- _To do_: Would you please repeat all of the data exactly, omitting the pictures?

-----

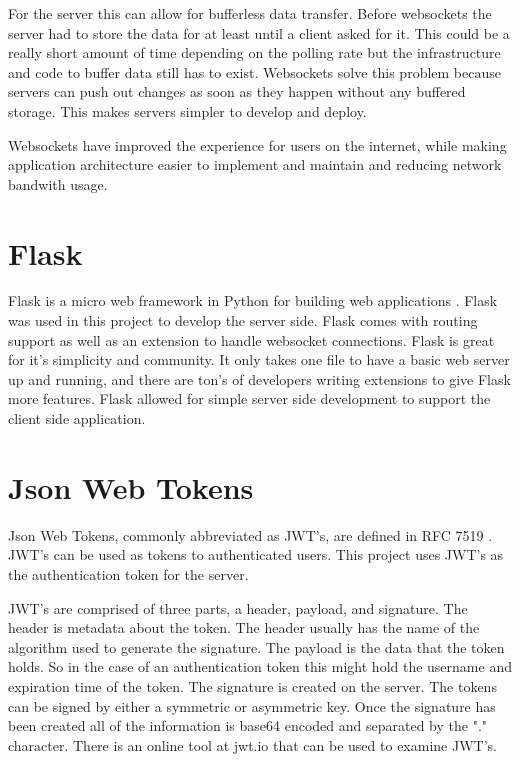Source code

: For the server this can allow for bufferless data transfer. Before websockets the server had to store the data for at least until a client asked for it. This could be a really short amount of time depending on the polling rate but the infrastructure and code to buffer data still has to exist. Websockets solve this problem because servers can push out changes as soon as they happen without any buffered storage. This makes servers simpler to develop and deploy.


Websockets have improved the experience for users on the internet, while making application architecture easier to implement and maintain and reducing network bandwith usage.


\section{Flask}


Flask is a micro web framework in Python for building web applications \cite{flask}.
Flask was used in this project to develop the server side. Flask comes with routing support as well as an extension to handle websocket connections. Flask is great for it's simplicity and community. It only takes one file to have a basic web server up and running, and there are ton's of developers writing extensions to give Flask more features. Flask allowed for simple server side development to support the client side application.


\section{Json Web Tokens}


Json Web Tokens, commonly abbreviated as JWT's, are defined in RFC 7519 \cite{jwt-rfc}. JWT's can be used as tokens to authenticated users. This project uses JWT's as the authentication token for the server.


JWT's are comprised of three parts, a header, payload, and signature. The header is metadata about the token. The header usually has the name of the algorithm used to generate the signature. The payload is the data that the token holds. So in the case of an authentication token this might hold the username and expiration time of the token. The signature is created on the server. The tokens can be signed by either a symmetric or asymmetric key. Once the signature has been created all of the information is base64 encoded and separated by the "." character. There is an online tool at jwt.io that can be used to examine JWT's. 


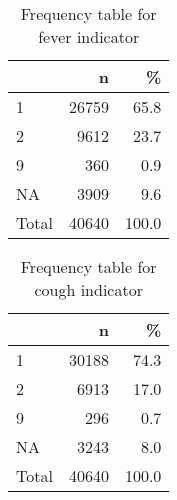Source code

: \documentclass[
]{article}
\newenvironment{Shaded}{\begin{snugshade}}{\end{snugshade}}
\newcommand{\DataTypeTok}[1]{\textcolor[rgb]{0.13,0.29,0.53}{#1}}
\newcommand{\DecValTok}[1]{\textcolor[rgb]{0.00,0.00,0.81}{#1}}
\newcommand{\KeywordTok}[1]{\textcolor[rgb]{0.13,0.29,0.53}{\textbf{#1}}}
\newcommand{\NormalTok}[1]{#1}
\newcommand{\OperatorTok}[1]{\textcolor[rgb]{0.81,0.36,0.00}{\textbf{#1}}}
\newcommand{\OtherTok}[1]{\textcolor[rgb]{0.56,0.35,0.01}{#1}}
\newcommand{\StringTok}[1]{\textcolor[rgb]{0.31,0.60,0.02}{#1}}
\begin{document}
\begin{table}[!h]

\caption{\label{tab:unnamed-chunk-49}Frequency table for fever indicator}
\centering
\begin{tabular}[t]{l|r|r}
\hline
  & n & \%\\
\hline
1 & 26759 & 65.8\\
\hline
2 & 9612 & 23.7\\
\hline
9 & 360 & 0.9\\
\hline
NA & 3909 & 9.6\\
\hline
Total & 40640 & 100.0\\
\hline
\end{tabular}
\end{table}

\begin{Shaded}
\end{Shaded}

\begin{table}[!h]

\caption{\label{tab:unnamed-chunk-50}Frequency table for cough indicator}
\centering
\begin{tabular}[t]{l|r|r}
\hline
  & n & \%\\
\hline
1 & 30188 & 74.3\\
\hline
2 & 6913 & 17.0\\
\hline
9 & 296 & 0.7\\
\hline
NA & 3243 & 8.0\\
\hline
Total & 40640 & 100.0\\
\hline
\end{tabular}
\end{table}
\end{document}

-----

- _Solution for this problem_:
Source code

: For the server this can allow for bufferless data transfer. Before websockets the server had to store the data for at least until a client asked for it. This could be a really short amount of time depending on the polling rate but the infrastructure and code to buffer data still has to exist. Websockets solve this problem because servers can push out changes as soon as they happen without any buffered storage. This makes servers simpler to develop and deploy.


Websockets have improved the experience for users on the internet, while making application architecture easier to implement and maintain and reducing network bandwith usage.


\section{Flask}


Flask is a micro web framework in Python for building web applications \cite{flask}.
Flask was used in this project to develop the server side. Flask comes with routing support as well as an extension to handle websocket connections. Flask is great for it's simplicity and community. It only takes one file to have a basic web server up and running, and there are ton's of developers writing extensions to give Flask more features. Flask allowed for simple server side development to support the client side application.


\section{Json Web Tokens}


Json Web Tokens, commonly abbreviated as JWT's, are defined in RFC 7519 \cite{jwt-rfc}. JWT's can be used as tokens to authenticated users. This project uses JWT's as the authentication token for the server.


JWT's are comprised of three parts, a header, payload, and signature. The header is metadata about the token. The header usually has the name of the algorithm used to generate the signature. The payload is the data that the token holds. So in the case of an authentication token this might hold the username and expiration time of the token. The signature is created on the server. The tokens can be signed by either a symmetric or asymmetric key. Once the signature has been created all of the information is base64 encoded and separated by the "." character. There is an online tool at jwt.io that can be used to examine JWT's. 


Source code

: \documentclass[
]{article}
\newenvironment{Shaded}{\begin{snugshade}}{\end{snugshade}}
\newcommand{\DataTypeTok}[1]{\textcolor[rgb]{0.13,0.29,0.53}{#1}}
\newcommand{\DecValTok}[1]{\textcolor[rgb]{0.00,0.00,0.81}{#1}}
\newcommand{\KeywordTok}[1]{\textcolor[rgb]{0.13,0.29,0.53}{\textbf{#1}}}
\newcommand{\NormalTok}[1]{#1}
\newcommand{\OperatorTok}[1]{\textcolor[rgb]{0.81,0.36,0.00}{\textbf{#1}}}
\newcommand{\OtherTok}[1]{\textcolor[rgb]{0.56,0.35,0.01}{#1}}
\newcommand{\StringTok}[1]{\textcolor[rgb]{0.31,0.60,0.02}{#1}}
\begin{document}
\begin{table}[!h]

\caption{\label{tab:unnamed-chunk-49}Frequency table for fever indicator}
\centering
\begin{tabular}[t]{l|r|r}
\hline
  & n & \%\\
\hline
1 & 26759 & 65.8\\
\hline
2 & 9612 & 23.7\\
\hline
9 & 360 & 0.9\\
\hline
NA & 3909 & 9.6\\
\hline
Total & 40640 & 100.0\\
\hline
\end{tabular}
\end{table}

\begin{Shaded}
\end{Shaded}

\begin{table}[!h]

\caption{\label{tab:unnamed-chunk-50}Frequency table for cough indicator}
\centering
\begin{tabular}[t]{l|r|r}
\hline
  & n & \%\\
\hline
1 & 30188 & 74.3\\
\hline
2 & 6913 & 17.0\\
\hline
9 & 296 & 0.7\\
\hline
NA & 3243 & 8.0\\
\hline
Total & 40640 & 100.0\\
\hline
\end{tabular}
\end{table}
\end{document}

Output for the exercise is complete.